Work instructions :: Everything in the entries is to be written out exactly, except for the pictures.

Supplied entries Start Marker

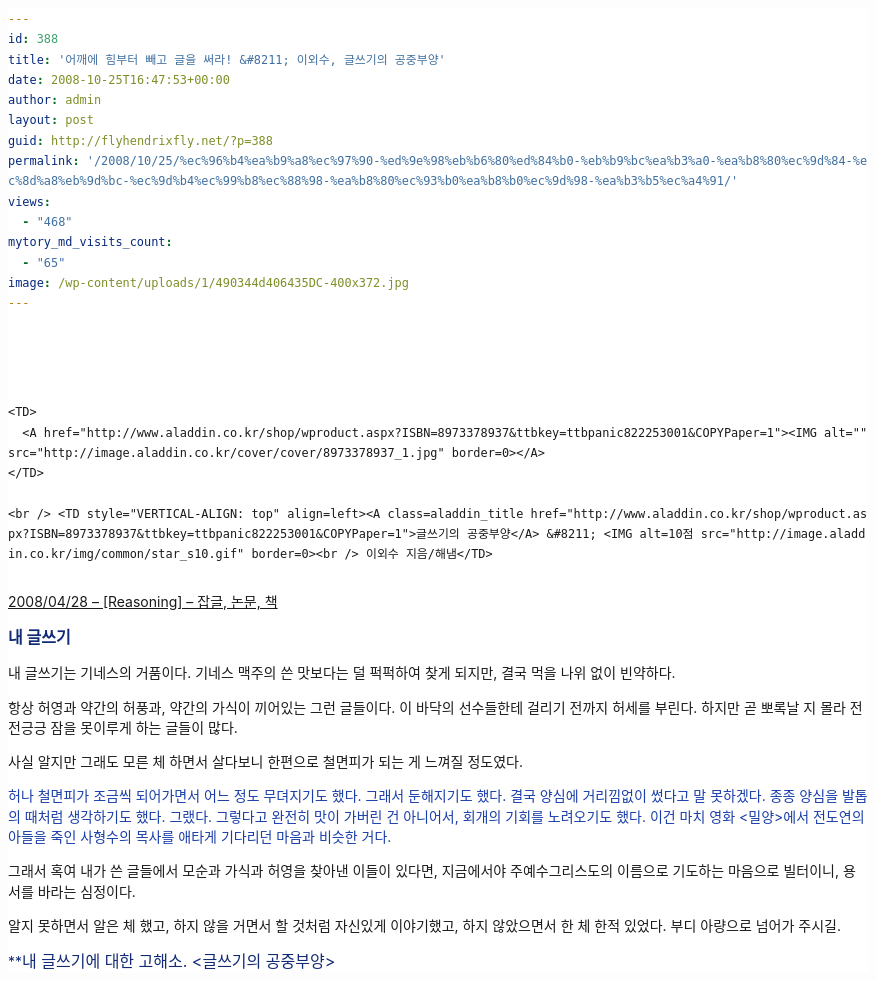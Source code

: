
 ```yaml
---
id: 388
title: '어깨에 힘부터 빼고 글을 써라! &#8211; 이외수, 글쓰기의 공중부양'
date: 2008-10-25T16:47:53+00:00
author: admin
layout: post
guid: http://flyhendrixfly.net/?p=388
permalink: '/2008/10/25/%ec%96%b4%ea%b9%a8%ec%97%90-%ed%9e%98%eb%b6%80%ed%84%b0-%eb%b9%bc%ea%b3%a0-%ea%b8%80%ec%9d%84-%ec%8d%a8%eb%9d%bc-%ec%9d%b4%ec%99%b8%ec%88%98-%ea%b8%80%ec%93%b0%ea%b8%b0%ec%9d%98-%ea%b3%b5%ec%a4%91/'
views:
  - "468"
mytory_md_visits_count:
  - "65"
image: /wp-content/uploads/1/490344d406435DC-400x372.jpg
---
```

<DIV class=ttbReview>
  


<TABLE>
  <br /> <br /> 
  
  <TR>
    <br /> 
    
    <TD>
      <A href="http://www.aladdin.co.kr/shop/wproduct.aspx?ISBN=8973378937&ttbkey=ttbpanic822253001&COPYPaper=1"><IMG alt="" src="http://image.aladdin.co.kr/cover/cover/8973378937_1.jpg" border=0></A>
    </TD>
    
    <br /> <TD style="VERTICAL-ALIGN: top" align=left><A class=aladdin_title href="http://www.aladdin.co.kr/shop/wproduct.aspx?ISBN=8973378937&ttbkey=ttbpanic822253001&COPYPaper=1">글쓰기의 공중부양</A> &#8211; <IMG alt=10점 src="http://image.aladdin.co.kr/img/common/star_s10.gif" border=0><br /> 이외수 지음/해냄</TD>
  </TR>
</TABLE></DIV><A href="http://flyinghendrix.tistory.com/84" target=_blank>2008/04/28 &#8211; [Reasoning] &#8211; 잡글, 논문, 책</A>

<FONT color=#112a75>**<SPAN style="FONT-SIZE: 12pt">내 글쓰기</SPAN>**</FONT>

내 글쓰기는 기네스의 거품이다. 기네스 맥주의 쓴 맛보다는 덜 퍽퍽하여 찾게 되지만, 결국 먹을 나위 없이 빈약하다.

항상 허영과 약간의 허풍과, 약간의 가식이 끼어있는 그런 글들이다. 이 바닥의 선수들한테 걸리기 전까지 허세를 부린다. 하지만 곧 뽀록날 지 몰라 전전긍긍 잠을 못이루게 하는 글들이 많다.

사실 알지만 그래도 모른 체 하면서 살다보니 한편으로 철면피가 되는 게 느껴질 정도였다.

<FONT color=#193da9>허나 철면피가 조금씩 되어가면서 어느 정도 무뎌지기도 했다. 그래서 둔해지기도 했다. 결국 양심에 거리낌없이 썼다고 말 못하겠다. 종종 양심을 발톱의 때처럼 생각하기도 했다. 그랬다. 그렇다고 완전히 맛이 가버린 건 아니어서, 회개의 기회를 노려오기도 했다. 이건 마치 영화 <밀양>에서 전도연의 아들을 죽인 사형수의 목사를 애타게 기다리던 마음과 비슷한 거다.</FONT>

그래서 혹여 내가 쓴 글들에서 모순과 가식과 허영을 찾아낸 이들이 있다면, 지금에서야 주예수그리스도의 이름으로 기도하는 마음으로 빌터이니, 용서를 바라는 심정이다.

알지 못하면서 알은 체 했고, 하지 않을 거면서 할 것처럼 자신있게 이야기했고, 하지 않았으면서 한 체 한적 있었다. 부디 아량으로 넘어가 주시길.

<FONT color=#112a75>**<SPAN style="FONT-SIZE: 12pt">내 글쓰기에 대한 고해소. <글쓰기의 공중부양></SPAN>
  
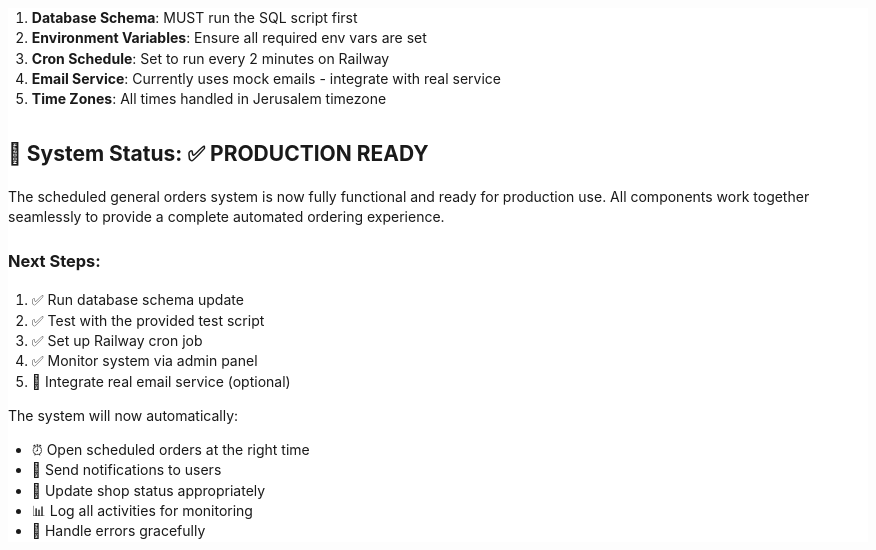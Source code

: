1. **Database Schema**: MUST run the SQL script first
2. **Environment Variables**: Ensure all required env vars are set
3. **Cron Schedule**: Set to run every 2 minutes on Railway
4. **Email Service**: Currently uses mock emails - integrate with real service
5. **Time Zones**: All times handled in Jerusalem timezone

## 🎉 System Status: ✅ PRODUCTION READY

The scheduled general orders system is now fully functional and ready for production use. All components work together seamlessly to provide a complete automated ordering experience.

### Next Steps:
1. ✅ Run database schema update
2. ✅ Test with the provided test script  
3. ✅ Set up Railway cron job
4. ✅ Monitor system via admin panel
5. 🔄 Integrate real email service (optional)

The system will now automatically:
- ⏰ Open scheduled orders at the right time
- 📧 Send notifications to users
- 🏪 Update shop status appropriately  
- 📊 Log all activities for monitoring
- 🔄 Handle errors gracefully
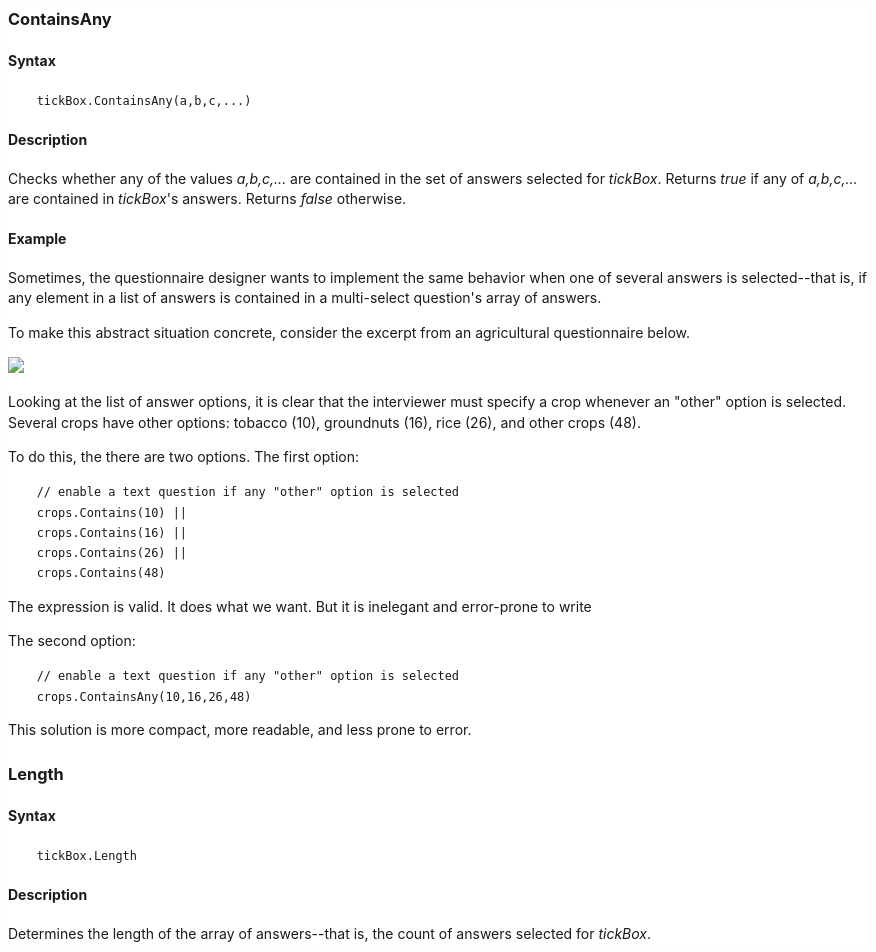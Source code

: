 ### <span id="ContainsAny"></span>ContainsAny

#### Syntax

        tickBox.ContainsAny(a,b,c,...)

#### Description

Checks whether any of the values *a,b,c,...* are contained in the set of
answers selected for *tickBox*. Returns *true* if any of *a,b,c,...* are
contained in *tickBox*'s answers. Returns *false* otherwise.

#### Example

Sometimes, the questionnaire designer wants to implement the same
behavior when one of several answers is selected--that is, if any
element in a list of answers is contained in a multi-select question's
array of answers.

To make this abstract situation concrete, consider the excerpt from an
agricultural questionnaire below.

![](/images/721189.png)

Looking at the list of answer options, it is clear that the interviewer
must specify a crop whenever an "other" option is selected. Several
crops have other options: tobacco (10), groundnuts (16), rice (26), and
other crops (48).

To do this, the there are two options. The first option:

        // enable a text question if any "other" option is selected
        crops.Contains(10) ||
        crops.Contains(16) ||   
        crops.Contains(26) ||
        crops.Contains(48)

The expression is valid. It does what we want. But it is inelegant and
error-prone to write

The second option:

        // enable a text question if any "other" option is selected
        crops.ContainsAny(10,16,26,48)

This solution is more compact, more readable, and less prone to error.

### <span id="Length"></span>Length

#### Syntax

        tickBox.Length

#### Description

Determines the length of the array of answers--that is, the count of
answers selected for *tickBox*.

Supplied entries End Marker

Answer section ::
Source code

:
 ```yaml
---
id: 388
title: '어깨에 힘부터 빼고 글을 써라! &#8211; 이외수, 글쓰기의 공중부양'
date: 2008-10-25T16:47:53+00:00
author: admin
layout: post
guid: http://flyhendrixfly.net/?p=388
permalink: '/2008/10/25/%ec%96%b4%ea%b9%a8%ec%97%90-%ed%9e%98%eb%b6%80%ed%84%b0-%eb%b9%bc%ea%b3%a0-%ea%b8%80%ec%9d%84-%ec%8d%a8%eb%9d%bc-%ec%9d%b4%ec%99%b8%ec%88%98-%ea%b8%80%ec%93%b0%ea%b8%b0%ec%9d%98-%ea%b3%b5%ec%a4%91/'
views:
  - "468"
mytory_md_visits_count:
  - "65"
image: /wp-content/uploads/1/490344d406435DC-400x372.jpg
---
```

<DIV class=ttbReview>
  


<TABLE>
  <br /> <br /> 
  
  <TR>
    <br /> 
    
    <TD>
      <A href="http://www.aladdin.co.kr/shop/wproduct.aspx?ISBN=8973378937&ttbkey=ttbpanic822253001&COPYPaper=1"><IMG alt="" src="http://image.aladdin.co.kr/cover/cover/8973378937_1.jpg" border=0></A>
    </TD>
    
    <br /> <TD style="VERTICAL-ALIGN: top" align=left><A class=aladdin_title href="http://www.aladdin.co.kr/shop/wproduct.aspx?ISBN=8973378937&ttbkey=ttbpanic822253001&COPYPaper=1">글쓰기의 공중부양</A> &#8211; <IMG alt=10점 src="http://image.aladdin.co.kr/img/common/star_s10.gif" border=0><br /> 이외수 지음/해냄</TD>
  </TR>
</TABLE></DIV><A href="http://flyinghendrix.tistory.com/84" target=_blank>2008/04/28 &#8211; [Reasoning] &#8211; 잡글, 논문, 책</A>

<FONT color=#112a75>**<SPAN style="FONT-SIZE: 12pt">내 글쓰기</SPAN>**</FONT>

내 글쓰기는 기네스의 거품이다. 기네스 맥주의 쓴 맛보다는 덜 퍽퍽하여 찾게 되지만, 결국 먹을 나위 없이 빈약하다.

항상 허영과 약간의 허풍과, 약간의 가식이 끼어있는 그런 글들이다. 이 바닥의 선수들한테 걸리기 전까지 허세를 부린다. 하지만 곧 뽀록날 지 몰라 전전긍긍 잠을 못이루게 하는 글들이 많다.

사실 알지만 그래도 모른 체 하면서 살다보니 한편으로 철면피가 되는 게 느껴질 정도였다.

<FONT color=#193da9>허나 철면피가 조금씩 되어가면서 어느 정도 무뎌지기도 했다. 그래서 둔해지기도 했다. 결국 양심에 거리낌없이 썼다고 말 못하겠다. 종종 양심을 발톱의 때처럼 생각하기도 했다. 그랬다. 그렇다고 완전히 맛이 가버린 건 아니어서, 회개의 기회를 노려오기도 했다. 이건 마치 영화 <밀양>에서 전도연의 아들을 죽인 사형수의 목사를 애타게 기다리던 마음과 비슷한 거다.</FONT>

그래서 혹여 내가 쓴 글들에서 모순과 가식과 허영을 찾아낸 이들이 있다면, 지금에서야 주예수그리스도의 이름으로 기도하는 마음으로 빌터이니, 용서를 바라는 심정이다.

알지 못하면서 알은 체 했고, 하지 않을 거면서 할 것처럼 자신있게 이야기했고, 하지 않았으면서 한 체 한적 있었다. 부디 아량으로 넘어가 주시길.

<FONT color=#112a75>**<SPAN style="FONT-SIZE: 12pt">내 글쓰기에 대한 고해소. <글쓰기의 공중부양></SPAN>
  
Source code

:1. **Database Schema**: MUST run the SQL script first
2. **Environment Variables**: Ensure all required env vars are set
3. **Cron Schedule**: Set to run every 2 minutes on Railway
4. **Email Service**: Currently uses mock emails - integrate with real service
5. **Time Zones**: All times handled in Jerusalem timezone

## 🎉 System Status: ✅ PRODUCTION READY

The scheduled general orders system is now fully functional and ready for production use. All components work together seamlessly to provide a complete automated ordering experience.

### Next Steps:
1. ✅ Run database schema update
2. ✅ Test with the provided test script  
3. ✅ Set up Railway cron job
4. ✅ Monitor system via admin panel
5. 🔄 Integrate real email service (optional)

The system will now automatically:
- ⏰ Open scheduled orders at the right time
- 📧 Send notifications to users
- 🏪 Update shop status appropriately  
- 📊 Log all activities for monitoring
- 🔄 Handle errors gracefully
Source code

: ### <span id="ContainsAny"></span>ContainsAny

#### Syntax

        tickBox.ContainsAny(a,b,c,...)

#### Description

Checks whether any of the values *a,b,c,...* are contained in the set of
answers selected for *tickBox*. Returns *true* if any of *a,b,c,...* are
contained in *tickBox*'s answers. Returns *false* otherwise.

#### Example

Sometimes, the questionnaire designer wants to implement the same
behavior when one of several answers is selected--that is, if any
element in a list of answers is contained in a multi-select question's
array of answers.

To make this abstract situation concrete, consider the excerpt from an
agricultural questionnaire below.

![](/images/721189.png)

Looking at the list of answer options, it is clear that the interviewer
must specify a crop whenever an "other" option is selected. Several
crops have other options: tobacco (10), groundnuts (16), rice (26), and
other crops (48).

To do this, the there are two options. The first option:

        // enable a text question if any "other" option is selected
        crops.Contains(10) ||
        crops.Contains(16) ||   
        crops.Contains(26) ||
        crops.Contains(48)

The expression is valid. It does what we want. But it is inelegant and
error-prone to write

The second option:

        // enable a text question if any "other" option is selected
        crops.ContainsAny(10,16,26,48)

This solution is more compact, more readable, and less prone to error.

### <span id="Length"></span>Length

#### Syntax

        tickBox.Length

#### Description

Determines the length of the array of answers--that is, the count of
answers selected for *tickBox*.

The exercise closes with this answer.